Our retrospective evaluation focused on several variables, including intra/extra-articular lesion localization, nidus size, presence of intranidal calcifications, type of sclerosis, proximity to critical vascular-nervous structures, maximum extension of intraosseous edema, and presence of an adequate acoustic window.

Our analysis identified the presence of an adequate acoustic window as the primary selection criterion, crucial for enabling treatment with Focused Ultrasound. We found that the absence of an acoustic window significantly impacted treatment feasibility, highlighting the importance of considering alternative options in such cases.

Additionally, sclerosis emerged as a significant factor, with the presence of compact sclerosis favoring RFA due to the potential difficulty of achieving adequate concentrations of Focused Ultrasound energy at the nidus (Fig. 3).

Fig. 3
figure 3

Wilcoxon Score distribution in relation to the sclerosis variable between groups A and B and groups A and C, with relative p values

Nidus size also played a crucial role, with larger lesions often favoring RFA due to the need for broader Focused Ultrasound action, which carries the risk of necrosis in healthy bone tissue (Fig. 4).

Fig. 4
figure 4

Wilcoxon Score distribution in relation to the nidus size variable between groups A and B and groups A and C, with relative p values

While proximity to critical vascular-nervous structures was considered, it was found to be less influential compared to other parameters and should be evaluated in conjunction with them.

However, our study has several limitations that should be considered when interpreting the results. First, it is important to note that measurements of the variables analyzed, such as nidus size, lesion depth, and presence of sclerosis, may be influenced by the operator performing them. Despite careful efforts to standardize measurement procedures, there is always the risk of intra-observer and inter-observer variability, which could impact the consistency and reliability of the collected data.

Additionally, our study did not delve into the analysis of complications associated with RFA and MRgFUS treatments. Although both techniques have minimal complication rates, it is important to recognize that adverse events, such as skin burns, local infections, or post-treatment bone fractures, can occur. The absence of a detailed analysis of complications may limit a comprehensive understanding of the risks associated with treatments and safety considerations.
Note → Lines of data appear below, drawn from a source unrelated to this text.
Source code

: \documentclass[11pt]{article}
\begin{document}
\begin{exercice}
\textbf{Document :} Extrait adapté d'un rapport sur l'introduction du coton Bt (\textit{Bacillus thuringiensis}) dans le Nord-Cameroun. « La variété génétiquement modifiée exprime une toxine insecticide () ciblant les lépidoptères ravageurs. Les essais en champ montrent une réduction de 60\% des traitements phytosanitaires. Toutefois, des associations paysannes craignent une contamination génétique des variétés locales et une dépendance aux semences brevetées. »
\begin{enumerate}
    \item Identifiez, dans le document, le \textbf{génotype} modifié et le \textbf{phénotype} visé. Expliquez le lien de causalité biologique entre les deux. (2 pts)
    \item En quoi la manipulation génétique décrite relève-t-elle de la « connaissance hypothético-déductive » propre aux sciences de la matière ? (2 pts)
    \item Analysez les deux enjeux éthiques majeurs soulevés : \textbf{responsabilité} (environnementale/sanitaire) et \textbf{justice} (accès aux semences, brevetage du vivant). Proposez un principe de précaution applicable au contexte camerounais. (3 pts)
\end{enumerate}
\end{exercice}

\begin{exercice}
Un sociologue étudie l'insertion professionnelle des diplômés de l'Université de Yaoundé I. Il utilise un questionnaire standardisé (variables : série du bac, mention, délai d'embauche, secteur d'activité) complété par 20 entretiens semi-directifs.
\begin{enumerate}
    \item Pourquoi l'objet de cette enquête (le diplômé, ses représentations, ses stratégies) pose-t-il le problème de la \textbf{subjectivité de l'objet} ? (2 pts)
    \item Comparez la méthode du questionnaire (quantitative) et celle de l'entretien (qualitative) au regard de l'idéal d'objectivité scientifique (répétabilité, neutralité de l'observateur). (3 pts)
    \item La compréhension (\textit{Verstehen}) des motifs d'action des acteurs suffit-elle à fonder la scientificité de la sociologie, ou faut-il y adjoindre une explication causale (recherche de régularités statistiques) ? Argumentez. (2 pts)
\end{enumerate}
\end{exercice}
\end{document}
In conclusion, our findings underscore the importance of considering multiple factors when selecting a treatment modality for OO and OB. While both RFA and MRgFUS offer comparable efficacy and complication rates, careful assessment of patient-specific features and lesion characteristics, particularly the presence or absence of an acoustic window and sclerosis, should guide treatment decisions. These findings provide valuable insights for clinicians in optimizing treatment outcomes for patients with OO and OB.